Weiter ging`s bei anhaltendem Sommerwetter und angenehmen 25°C noch eine Weile an der inzwischen landschaftlich schöneren Maas entlang, die wir in Namur wieder verließen, schon von weitem grüßte die hoch über der Stadt thronende mächtige Zitadelle. Noch etwa 110 km trennten uns von der

- FRANZÖSISCHEN GRENZE -.

Nach kurzem Überprüfen der Pässe von freundlichen Zöllnern durchgewinkt, setzten wir unsere Fahrt auf verkehrsarmer Nebenstrecke fort, des Öfteren mitten durch kleine, mehr oder minder gepflegte Ortschaften, bis wir einem Hinweis auf einen Soldatenfriedhof folgten, monumental direkt an der Somme gelegen, Tausende von schlichten Kreuzen dicht an dicht ließen uns erschauern. Ein Juwel erwartete uns in der nahen Stadt Amiens, die gewaltige Kathedrale Notre-Dame aus dem 13. Jahrhundert, ein Meisterwerk der Gotik und zugleich die größte Kirche Frankreichs, seit 1981 zum Weltkulturerbe der UNESCO gehörend; am schönsten die Westfassade mit ihren drei mächtigen Portalen und reichem Figurenschmuck unterhalb des großen mit Rosetten kunstvoll gestalteten runden Fensters. Dank nahem Parkplatz konnten wir dieses Kleinod auch von innen besichtigen, sehr eindrucksvoll das 42 m hohe Kirchenschiff und das Chorgestühl aus dem 16. Jahrhundert.

Nach diesem Kunstgenuss zog es uns auf direktem Weg an die noch etwa 80 km entfernte Kanalküste, die wir am frühen Abend mit der kleinen Hafenstadt

- Le Tréport -

erreichten. Ein Stehplatz für die Nacht war auch schnell gefunden, in Nachbarschaft von drei anderen Wohnmobilen direkt auf der breiten Mole mit Blick auf die Hafenausfahrt und die sich gegenüber steil erhebenden schroffen Kalkfelsen, auf deren graugrüner Kuppe einige kleine Häuschen thronten. In einem nahen gemütlichen Fischrestaurant hatten wir zum ersten Mal die Möglichkeit, die so viel gepriesene französische Küche zu testen; bis auf die frischen Austern auf dem Vorspeisenteller, die bei mir während des Schlürfens trotz des Spritzers frischer Zitrone einen leichten Brechreiz verursachten, war alles exquisit, die zart gegrillte Goldbrasse, umlegt mit bunter Gemüseauswahl inklusive neuer Kartoffeln und zum leckeren Abschluss der exotische Obstsalat. Nach zwei Stunden und dem Genuss von anderthalb Litern trockenem Rosé kehrten wir recht beschwingt zu unserem Mobi zurück.

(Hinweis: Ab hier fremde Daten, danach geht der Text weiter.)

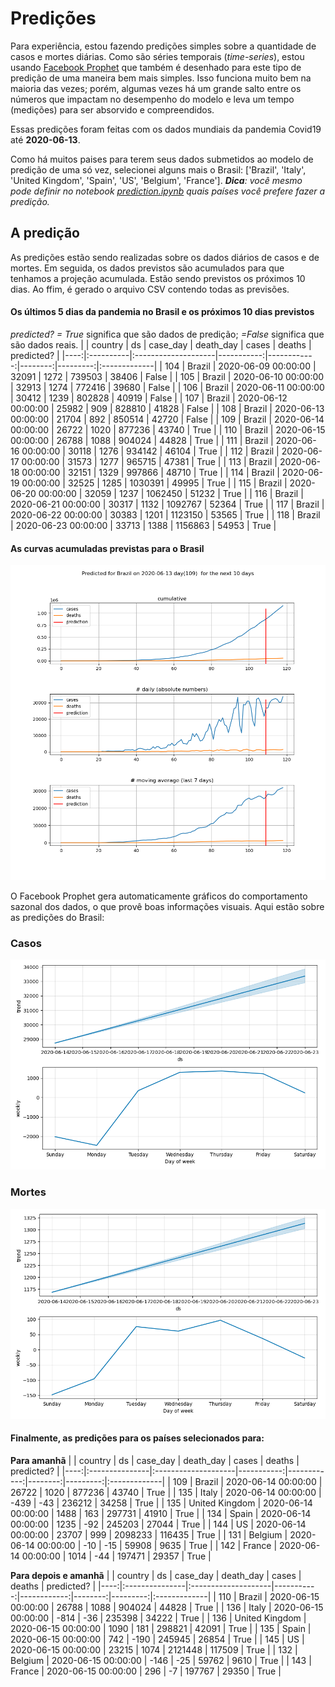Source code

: # **Predições**
Para experiência, estou fazendo predições simples sobre a quantidade de casos e mortes diárias. Como são séries temporais (*time-series*), estou usando [Facebook Prophet](https://facebook.github.io/prophet/docs/quick_start.html) que também é desenhado para este tipo de predição de uma maneira bem mais simples. Isso funciona muito bem na maioria das vezes; porém, algumas vezes há um grande salto entre os números que impactam no desempenho do modelo e leva um tempo (medições) para ser absorvido e compreendidos.

Essas predições foram feitas com os dados mundiais da pandemia Covid19 até **2020-06-13**.

Como há muitos paises para terem seus dados submetidos ao modelo de predição de uma só vez, selecionei alguns mais o Brasil:
['Brazil', 'Italy', 'United Kingdom', 'Spain', 'US', 'Belgium', 'France'].
***Dica**: você mesmo pode definir no notebook *[prediction.ipynb](../prediction.ipynb)* quais países você prefere fazer a predição.*


## A predição
As predições estão sendo realizadas sobre os dados diários de casos e de mortes. Em seguida, os dados previstos são acumulados para que tenhamos a projeção acumulada. Estão sendo previstos os próximos 10 dias.
Ao ffim, é gerado o arquivo CSV contendo todas as previsões.

#### Os últimos 5 dias da pandemia no Brasil e os próximos 10 dias previstos
*predicted? = True* significa que são dados de predição; *=False* significa que são dados reais.
|     | country   | ds                  |   case_day |   death_day |   cases |   deaths | predicted?   |
|----:|:----------|:--------------------|-----------:|------------:|--------:|---------:|:-------------|
| 104 | Brazil    | 2020-06-09 00:00:00 |      32091 |        1272 |  739503 |    38406 | False        |
| 105 | Brazil    | 2020-06-10 00:00:00 |      32913 |        1274 |  772416 |    39680 | False        |
| 106 | Brazil    | 2020-06-11 00:00:00 |      30412 |        1239 |  802828 |    40919 | False        |
| 107 | Brazil    | 2020-06-12 00:00:00 |      25982 |         909 |  828810 |    41828 | False        |
| 108 | Brazil    | 2020-06-13 00:00:00 |      21704 |         892 |  850514 |    42720 | False        |
| 109 | Brazil    | 2020-06-14 00:00:00 |      26722 |        1020 |  877236 |    43740 | True         |
| 110 | Brazil    | 2020-06-15 00:00:00 |      26788 |        1088 |  904024 |    44828 | True         |
| 111 | Brazil    | 2020-06-16 00:00:00 |      30118 |        1276 |  934142 |    46104 | True         |
| 112 | Brazil    | 2020-06-17 00:00:00 |      31573 |        1277 |  965715 |    47381 | True         |
| 113 | Brazil    | 2020-06-18 00:00:00 |      32151 |        1329 |  997866 |    48710 | True         |
| 114 | Brazil    | 2020-06-19 00:00:00 |      32525 |        1285 | 1030391 |    49995 | True         |
| 115 | Brazil    | 2020-06-20 00:00:00 |      32059 |        1237 | 1062450 |    51232 | True         |
| 116 | Brazil    | 2020-06-21 00:00:00 |      30317 |        1132 | 1092767 |    52364 | True         |
| 117 | Brazil    | 2020-06-22 00:00:00 |      30383 |        1201 | 1123150 |    53565 | True         |
| 118 | Brazil    | 2020-06-23 00:00:00 |      33713 |        1388 | 1156863 |    54953 | True         |

 #### As curvas acumuladas previstas para o Brasil
![](brazil_predictions.png)

 O Facebook Prophet gera automaticamente gráficos do comportamento sazonal dos dados, o que provê boas informações visuais. Aqui estão sobre as predições do Brasil:
### Casos
![](brazil_prophet_cases.png)

 ### Mortes
![](brazil_prophet_deaths.png)
#### Finalmente, as predições para os países selecionados para:
**Para amanhã**
|     | country        | ds                  |   case_day |   death_day |   cases |   deaths | predicted?   |
|----:|:---------------|:--------------------|-----------:|------------:|--------:|---------:|:-------------|
| 109 | Brazil         | 2020-06-14 00:00:00 |      26722 |        1020 |  877236 |    43740 | True         |
| 135 | Italy          | 2020-06-14 00:00:00 |       -439 |         -43 |  236212 |    34258 | True         |
| 135 | United Kingdom | 2020-06-14 00:00:00 |       1488 |         163 |  297731 |    41910 | True         |
| 134 | Spain          | 2020-06-14 00:00:00 |       1235 |         -92 |  245203 |    27044 | True         |
| 144 | US             | 2020-06-14 00:00:00 |      23707 |         999 | 2098233 |   116435 | True         |
| 131 | Belgium        | 2020-06-14 00:00:00 |        -10 |         -15 |   59908 |     9635 | True         |
| 142 | France         | 2020-06-14 00:00:00 |       1014 |         -44 |  197471 |    29357 | True         |

 **Para depois e amanhã** 
|     | country        | ds                  |   case_day |   death_day |   cases |   deaths | predicted?   |
|----:|:---------------|:--------------------|-----------:|------------:|--------:|---------:|:-------------|
| 110 | Brazil         | 2020-06-15 00:00:00 |      26788 |        1088 |  904024 |    44828 | True         |
| 136 | Italy          | 2020-06-15 00:00:00 |       -814 |         -36 |  235398 |    34222 | True         |
| 136 | United Kingdom | 2020-06-15 00:00:00 |       1090 |         181 |  298821 |    42091 | True         |
| 135 | Spain          | 2020-06-15 00:00:00 |        742 |        -190 |  245945 |    26854 | True         |
| 145 | US             | 2020-06-15 00:00:00 |      23215 |        1074 | 2121448 |   117509 | True         |
| 132 | Belgium        | 2020-06-15 00:00:00 |       -146 |         -25 |   59762 |     9610 | True         |
| 143 | France         | 2020-06-15 00:00:00 |        296 |          -7 |  197767 |    29350 | True         |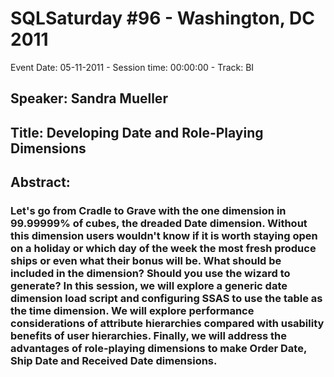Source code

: # SQLSaturday #96 - Washington, DC 2011
Event Date: 05-11-2011 - Session time: 00:00:00 - Track: BI
## Speaker: Sandra Mueller
## Title: Developing Date and Role-Playing Dimensions
## Abstract:
### Let's go from Cradle to Grave with the one dimension in 99.99999% of cubes, the dreaded Date dimension.  Without this dimension users wouldn't know if it is worth staying open on a holiday or which day of the week the most fresh produce ships or even what their bonus will be.  What should be included in the dimension? Should you use the wizard to generate? In this session, we will explore a generic date dimension load script and configuring SSAS to use the table as the time  dimension.  We will explore performance considerations of attribute hierarchies compared with usability benefits of user hierarchies. Finally, we will address the advantages of role-playing dimensions to make Order Date, Ship Date and Received Date dimensions.

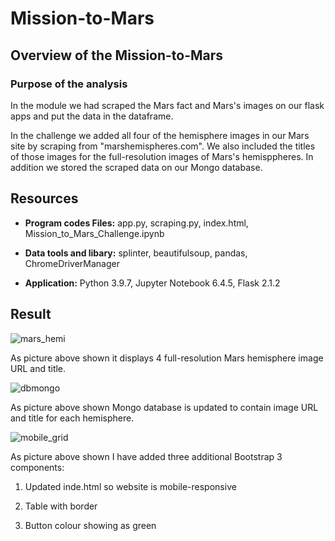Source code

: # Mission-to-Mars
## Overview of the Mission-to-Mars
### Purpose of the analysis

In the module we had scraped the Mars fact and Mars's images on our flask apps and put the data in the dataframe.

In the challenge we added all four of the hemisphere images in our Mars site by scraping from "marshemispheres.com". We also included the titles of those images for the full-resolution images of Mars's hemisppheres. In addition we stored the scraped data on our Mongo database.

## Resources

- **Program codes Files:** app.py, scraping.py, index.html, Mission_to_Mars_Challenge.ipynb

- **Data tools and libary:** splinter, beautifulsoup, pandas, ChromeDriverManager    

- **Application:** Python 3.9.7, Jupyter Notebook 6.4.5, Flask 2.1.2

## Result

![mars_hemi](https://user-images.githubusercontent.com/100378319/167528069-c6d4ceaf-f4cd-4cc2-a235-6d5d43ecf3a3.png)

As picture above shown it displays 4 full-resolution Mars hemisphere image URL and title.


![dbmongo](https://user-images.githubusercontent.com/100378319/167528093-00d08fd5-1f11-4cd5-acd1-86ec2f3f1d33.png)

As picture above shown Mongo database is updated to contain image URL and title for each hemisphere.



![mobile_grid](https://user-images.githubusercontent.com/100378319/167528083-18e692b7-f282-49e4-bc37-ae8b1c1ea79a.png)

As picture above shown I have added three additional Bootstrap 3 components:

1. Updated inde.html so website is mobile-responsive

2. Table with border

3. Button colour showing as green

Nicht zu fassen, dreißig weitere mehr oder minder große Exemplare waren in der Zwischenzeit eingetroffen und standen in Reih und Glied, das hatten wir noch nie erlebt, jedenfalls würden wir mit „Flankenschutz“ zu beiden Seiten schlafen wie in Abrahams Schoß. Zunächst war daran aber gar nicht zu denken, in völliger Dunkelheit, die Straßenlaternen waren erloschen, näherte sich uns ein endloser Zug schwankender kunterbunter Lampions, erhellt von flackernden Kerzen, vorweg gab eine zehnköpfige Kapelle ihr Bestes, den Gesang der ihnen folgenden Kinder nebst Angehörigen mühelos übertönend. Als Krönung dann vom Kalkfelsen herab ein gewaltiges Höhenfeuerwerk, Begeisterung auf allen Seiten.

 

Auf sehr schöner Strecke immer entlang der Kanalküste ging es am nächsten Tag weiter, die anfänglich dicken Wolken machten schnell wieder strahlender Sonne Platz. Kleine und größere Badeorte wechselten sich ab, alle wegen der Ferien in Frankreich sehr belebt; die übliche nachmittägliche Teepause fand vor der imposanten Kulisse der weißen Kreidefelsen von Etretat statt, die sich am Ende einer lang gestreckten feinsandigen Bucht sehr eindrucksvoll, zum Teil über 90 m hoch erheben, einige bilden natürliche Brücken, andere stehen aufrecht wie Pfeiler im Meer.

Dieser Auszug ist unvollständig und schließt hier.